◆ **Problem description**
Without the pictures, extract every line from the start of the material to the line containing "des deux technologies.", both ends included.

◆ **Given records**

- - - - -

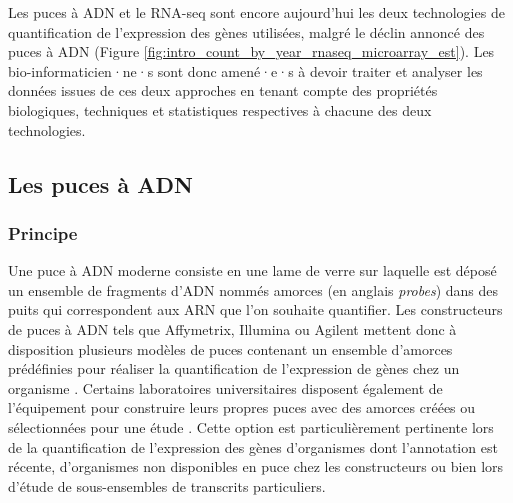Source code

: Les puces à ADN et le RNA-seq sont encore aujourd'hui les deux technologies de quantification de l'expression des gènes utilisées, malgré le déclin annoncé des puces à ADN (Figure \ref{fig:intro_count_by_year_rnaseq_microarray_est}). Les bio-informaticien·ne·s sont donc amené·e·s à devoir traiter et analyser les données issues de ces deux approches en tenant compte des propriétés biologiques, techniques et statistiques respectives à chacune des deux technologies.




\subsection{Les puces à ADN}

\subsubsection{Principe}


Une puce à ADN moderne consiste en une lame de verre sur laquelle est déposé un ensemble de fragments d'ADN nommés amorces (en anglais \textit{probes}) dans des puits qui correspondent aux ARN que l'on souhaite quantifier. Les constructeurs de puces à ADN tels que Affymetrix, Illumina ou Agilent mettent donc à disposition plusieurs modèles de puces contenant un ensemble d'amorces prédéfinies pour réaliser la quantification de l'expression de gènes chez un organisme \cite{Liu2010}. Certains laboratoires universitaires disposent également de l'équipement pour construire leurs propres puces avec des amorces créées ou sélectionnées pour une étude \cite{Thompson2001Apr}. Cette option est particulièrement pertinente lors de la quantification de l'expression des gènes d'organismes dont l'annotation est récente, d'organismes non disponibles en puce chez les constructeurs ou bien lors d'étude de sous-ensembles de transcrits particuliers.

- - - - -

◆ **Result below**
Source code

: Les puces à ADN et le RNA-seq sont encore aujourd'hui les deux technologies de quantification de l'expression des gènes utilisées, malgré le déclin annoncé des puces à ADN (Figure \ref{fig:intro_count_by_year_rnaseq_microarray_est}). Les bio-informaticien·ne·s sont donc amené·e·s à devoir traiter et analyser les données issues de ces deux approches en tenant compte des propriétés biologiques, techniques et statistiques respectives à chacune des deux technologies.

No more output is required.